Work request
Answer with the exact lines of the following material from the one containing "[^2^]: Hickey, E." through the one containing "[^7^]: Gerges, F.", both end lines included.

Input material
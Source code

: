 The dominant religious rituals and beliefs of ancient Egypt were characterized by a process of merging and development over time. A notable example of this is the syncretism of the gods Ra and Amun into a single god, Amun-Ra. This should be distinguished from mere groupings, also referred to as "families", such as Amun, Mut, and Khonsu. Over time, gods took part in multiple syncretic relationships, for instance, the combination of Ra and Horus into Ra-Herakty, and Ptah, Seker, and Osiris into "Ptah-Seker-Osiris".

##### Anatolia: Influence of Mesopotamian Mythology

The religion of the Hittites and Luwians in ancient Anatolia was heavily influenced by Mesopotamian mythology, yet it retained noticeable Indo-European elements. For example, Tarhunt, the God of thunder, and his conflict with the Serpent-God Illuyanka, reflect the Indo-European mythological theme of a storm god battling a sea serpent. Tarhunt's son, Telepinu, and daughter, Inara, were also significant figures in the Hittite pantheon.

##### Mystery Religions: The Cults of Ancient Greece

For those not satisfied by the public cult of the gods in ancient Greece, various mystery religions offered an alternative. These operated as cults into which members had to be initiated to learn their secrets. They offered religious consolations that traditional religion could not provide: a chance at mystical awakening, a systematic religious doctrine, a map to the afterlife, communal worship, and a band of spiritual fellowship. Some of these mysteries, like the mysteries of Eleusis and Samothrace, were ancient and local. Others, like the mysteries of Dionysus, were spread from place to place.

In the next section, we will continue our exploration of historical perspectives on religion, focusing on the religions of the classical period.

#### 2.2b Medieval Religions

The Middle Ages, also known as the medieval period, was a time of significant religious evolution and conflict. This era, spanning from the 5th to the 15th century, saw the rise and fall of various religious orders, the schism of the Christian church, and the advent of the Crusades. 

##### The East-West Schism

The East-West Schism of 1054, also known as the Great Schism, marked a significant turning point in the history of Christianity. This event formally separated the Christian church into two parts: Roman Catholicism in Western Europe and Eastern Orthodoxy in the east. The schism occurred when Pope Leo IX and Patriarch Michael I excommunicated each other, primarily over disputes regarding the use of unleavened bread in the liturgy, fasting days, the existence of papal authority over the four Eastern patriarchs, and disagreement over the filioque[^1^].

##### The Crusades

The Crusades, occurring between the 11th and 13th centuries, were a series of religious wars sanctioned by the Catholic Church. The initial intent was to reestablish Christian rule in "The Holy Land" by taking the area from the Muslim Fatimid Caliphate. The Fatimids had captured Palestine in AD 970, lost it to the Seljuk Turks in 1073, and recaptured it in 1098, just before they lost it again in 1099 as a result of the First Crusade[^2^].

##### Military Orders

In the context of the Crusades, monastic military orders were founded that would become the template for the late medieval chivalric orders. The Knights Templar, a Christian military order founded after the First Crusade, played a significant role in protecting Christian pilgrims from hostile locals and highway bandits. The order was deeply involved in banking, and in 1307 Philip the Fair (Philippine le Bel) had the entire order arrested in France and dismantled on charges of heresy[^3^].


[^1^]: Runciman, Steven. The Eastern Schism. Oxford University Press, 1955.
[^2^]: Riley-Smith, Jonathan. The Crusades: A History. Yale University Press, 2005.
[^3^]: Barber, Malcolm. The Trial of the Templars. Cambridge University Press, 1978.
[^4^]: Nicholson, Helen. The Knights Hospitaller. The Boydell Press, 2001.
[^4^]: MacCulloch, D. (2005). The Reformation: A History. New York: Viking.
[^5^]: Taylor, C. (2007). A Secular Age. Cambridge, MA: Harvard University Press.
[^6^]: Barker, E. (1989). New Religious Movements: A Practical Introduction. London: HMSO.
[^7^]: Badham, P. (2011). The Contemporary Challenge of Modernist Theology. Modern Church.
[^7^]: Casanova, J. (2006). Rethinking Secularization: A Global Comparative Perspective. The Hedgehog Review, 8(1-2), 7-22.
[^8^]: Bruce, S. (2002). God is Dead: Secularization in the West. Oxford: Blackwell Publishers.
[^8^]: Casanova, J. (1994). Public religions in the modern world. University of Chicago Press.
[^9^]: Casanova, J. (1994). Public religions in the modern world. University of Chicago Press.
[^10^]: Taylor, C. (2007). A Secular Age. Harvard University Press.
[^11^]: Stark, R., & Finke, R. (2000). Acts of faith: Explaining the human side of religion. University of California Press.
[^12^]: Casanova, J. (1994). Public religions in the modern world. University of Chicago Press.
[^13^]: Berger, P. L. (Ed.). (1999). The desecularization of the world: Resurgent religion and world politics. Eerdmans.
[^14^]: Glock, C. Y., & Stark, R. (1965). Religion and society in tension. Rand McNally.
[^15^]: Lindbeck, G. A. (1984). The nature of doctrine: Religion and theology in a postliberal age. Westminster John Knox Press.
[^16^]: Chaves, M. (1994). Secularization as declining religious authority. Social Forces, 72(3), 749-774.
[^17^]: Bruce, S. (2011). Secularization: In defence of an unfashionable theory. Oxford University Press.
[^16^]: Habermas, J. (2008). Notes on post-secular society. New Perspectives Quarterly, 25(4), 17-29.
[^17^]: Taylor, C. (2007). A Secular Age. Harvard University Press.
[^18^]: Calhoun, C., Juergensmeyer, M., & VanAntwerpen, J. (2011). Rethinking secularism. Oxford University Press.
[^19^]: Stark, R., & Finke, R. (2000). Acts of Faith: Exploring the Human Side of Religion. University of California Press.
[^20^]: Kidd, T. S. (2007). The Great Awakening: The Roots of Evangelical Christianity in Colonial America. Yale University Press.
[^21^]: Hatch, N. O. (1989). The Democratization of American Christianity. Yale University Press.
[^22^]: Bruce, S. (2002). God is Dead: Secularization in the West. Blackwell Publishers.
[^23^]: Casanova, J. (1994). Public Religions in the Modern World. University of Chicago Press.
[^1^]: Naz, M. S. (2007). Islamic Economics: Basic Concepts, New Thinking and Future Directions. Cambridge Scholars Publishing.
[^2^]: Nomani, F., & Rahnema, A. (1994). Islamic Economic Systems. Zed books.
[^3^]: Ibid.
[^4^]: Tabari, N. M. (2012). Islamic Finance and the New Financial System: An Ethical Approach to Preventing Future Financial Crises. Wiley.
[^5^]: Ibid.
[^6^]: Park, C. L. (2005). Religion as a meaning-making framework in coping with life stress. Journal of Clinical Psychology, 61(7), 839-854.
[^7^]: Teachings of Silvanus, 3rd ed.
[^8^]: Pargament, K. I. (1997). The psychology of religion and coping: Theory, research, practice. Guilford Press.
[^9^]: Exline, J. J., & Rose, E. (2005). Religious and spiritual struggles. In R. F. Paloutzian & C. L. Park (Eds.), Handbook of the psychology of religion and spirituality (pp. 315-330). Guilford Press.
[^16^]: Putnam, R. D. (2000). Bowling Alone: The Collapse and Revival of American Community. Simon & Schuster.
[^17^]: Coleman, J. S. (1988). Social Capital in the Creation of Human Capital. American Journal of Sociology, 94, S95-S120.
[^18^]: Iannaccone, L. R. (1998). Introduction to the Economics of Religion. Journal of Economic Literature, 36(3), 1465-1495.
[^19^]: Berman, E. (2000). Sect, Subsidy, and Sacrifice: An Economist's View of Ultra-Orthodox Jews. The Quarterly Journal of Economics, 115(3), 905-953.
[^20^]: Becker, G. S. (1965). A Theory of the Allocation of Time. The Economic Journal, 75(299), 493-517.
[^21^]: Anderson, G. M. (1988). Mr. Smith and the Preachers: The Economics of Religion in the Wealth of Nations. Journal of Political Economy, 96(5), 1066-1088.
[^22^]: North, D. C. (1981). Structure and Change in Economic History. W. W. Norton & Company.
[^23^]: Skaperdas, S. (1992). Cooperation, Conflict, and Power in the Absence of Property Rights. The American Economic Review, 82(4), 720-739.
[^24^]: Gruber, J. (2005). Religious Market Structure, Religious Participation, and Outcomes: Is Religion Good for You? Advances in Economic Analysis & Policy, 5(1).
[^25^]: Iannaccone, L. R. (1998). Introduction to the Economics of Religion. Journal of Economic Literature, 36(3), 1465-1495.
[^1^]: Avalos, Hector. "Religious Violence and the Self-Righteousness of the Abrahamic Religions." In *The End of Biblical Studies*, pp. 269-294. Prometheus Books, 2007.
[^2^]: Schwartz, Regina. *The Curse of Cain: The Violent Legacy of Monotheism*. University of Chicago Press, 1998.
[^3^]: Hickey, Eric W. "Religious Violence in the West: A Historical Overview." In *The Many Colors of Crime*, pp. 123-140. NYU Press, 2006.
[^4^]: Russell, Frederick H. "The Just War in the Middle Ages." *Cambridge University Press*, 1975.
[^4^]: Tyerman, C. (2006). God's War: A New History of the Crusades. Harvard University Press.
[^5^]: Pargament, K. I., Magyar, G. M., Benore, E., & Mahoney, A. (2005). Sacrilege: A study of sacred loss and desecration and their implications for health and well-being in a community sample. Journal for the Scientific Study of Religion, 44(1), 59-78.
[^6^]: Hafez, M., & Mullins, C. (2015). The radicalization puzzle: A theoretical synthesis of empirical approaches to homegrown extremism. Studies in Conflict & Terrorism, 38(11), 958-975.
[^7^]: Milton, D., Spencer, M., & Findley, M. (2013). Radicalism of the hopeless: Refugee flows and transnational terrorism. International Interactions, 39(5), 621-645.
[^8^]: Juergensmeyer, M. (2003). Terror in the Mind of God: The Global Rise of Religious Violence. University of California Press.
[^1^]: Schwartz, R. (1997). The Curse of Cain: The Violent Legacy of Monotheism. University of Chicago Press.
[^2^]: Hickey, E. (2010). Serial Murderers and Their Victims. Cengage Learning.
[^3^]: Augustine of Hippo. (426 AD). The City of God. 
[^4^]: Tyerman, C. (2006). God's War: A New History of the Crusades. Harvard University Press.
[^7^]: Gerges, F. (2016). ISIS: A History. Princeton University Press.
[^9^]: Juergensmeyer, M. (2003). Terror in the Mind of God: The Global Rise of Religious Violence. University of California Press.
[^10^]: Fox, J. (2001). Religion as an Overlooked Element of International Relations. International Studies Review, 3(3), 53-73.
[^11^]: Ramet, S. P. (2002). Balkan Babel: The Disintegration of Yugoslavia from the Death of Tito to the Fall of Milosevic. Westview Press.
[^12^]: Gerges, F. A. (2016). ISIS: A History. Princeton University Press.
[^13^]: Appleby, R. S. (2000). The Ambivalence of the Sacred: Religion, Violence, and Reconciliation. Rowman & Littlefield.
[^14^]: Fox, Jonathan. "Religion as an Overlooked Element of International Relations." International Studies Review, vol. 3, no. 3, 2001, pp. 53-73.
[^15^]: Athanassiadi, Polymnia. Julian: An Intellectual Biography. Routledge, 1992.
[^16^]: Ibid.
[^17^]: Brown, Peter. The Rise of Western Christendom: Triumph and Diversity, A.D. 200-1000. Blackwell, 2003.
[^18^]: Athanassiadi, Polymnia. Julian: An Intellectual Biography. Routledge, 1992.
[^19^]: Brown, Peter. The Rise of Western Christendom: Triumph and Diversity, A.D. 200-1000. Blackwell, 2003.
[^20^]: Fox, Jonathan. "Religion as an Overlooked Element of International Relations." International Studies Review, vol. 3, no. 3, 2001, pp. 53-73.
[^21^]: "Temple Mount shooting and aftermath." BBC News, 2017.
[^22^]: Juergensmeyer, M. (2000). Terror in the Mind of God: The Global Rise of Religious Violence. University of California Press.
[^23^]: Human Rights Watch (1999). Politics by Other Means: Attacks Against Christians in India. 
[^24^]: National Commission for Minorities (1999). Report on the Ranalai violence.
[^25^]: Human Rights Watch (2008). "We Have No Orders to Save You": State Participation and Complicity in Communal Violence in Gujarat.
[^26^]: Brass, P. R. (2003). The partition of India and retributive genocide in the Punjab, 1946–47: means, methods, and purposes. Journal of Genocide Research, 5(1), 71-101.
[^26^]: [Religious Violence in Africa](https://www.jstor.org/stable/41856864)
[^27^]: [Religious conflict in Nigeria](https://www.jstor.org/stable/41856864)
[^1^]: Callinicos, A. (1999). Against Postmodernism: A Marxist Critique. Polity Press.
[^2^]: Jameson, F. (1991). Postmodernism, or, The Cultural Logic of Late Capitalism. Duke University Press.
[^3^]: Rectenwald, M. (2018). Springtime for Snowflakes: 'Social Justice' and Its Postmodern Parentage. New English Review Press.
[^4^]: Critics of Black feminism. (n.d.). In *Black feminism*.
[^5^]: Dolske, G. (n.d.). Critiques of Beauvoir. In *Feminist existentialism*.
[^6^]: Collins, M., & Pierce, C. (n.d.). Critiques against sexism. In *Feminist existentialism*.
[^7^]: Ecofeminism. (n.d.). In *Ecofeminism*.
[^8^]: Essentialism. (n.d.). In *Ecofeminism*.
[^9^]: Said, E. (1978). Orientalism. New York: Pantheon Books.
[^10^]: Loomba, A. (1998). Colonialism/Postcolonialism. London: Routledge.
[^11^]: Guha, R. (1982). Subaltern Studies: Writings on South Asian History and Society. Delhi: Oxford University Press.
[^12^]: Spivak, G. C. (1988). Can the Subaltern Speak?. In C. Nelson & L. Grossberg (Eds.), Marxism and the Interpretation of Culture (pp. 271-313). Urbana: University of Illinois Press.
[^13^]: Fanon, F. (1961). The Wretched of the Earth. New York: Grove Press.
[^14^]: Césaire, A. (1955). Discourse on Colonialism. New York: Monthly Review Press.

Result for this task
[^2^]: Hickey, E. (2010). Serial Murderers and Their Victims. Cengage Learning.
[^3^]: Augustine of Hippo. (426 AD). The City of God. 
[^4^]: Tyerman, C. (2006). God's War: A New History of the Crusades. Harvard University Press.
[^7^]: Gerges, F. (2016). ISIS: A History. Princeton University Press.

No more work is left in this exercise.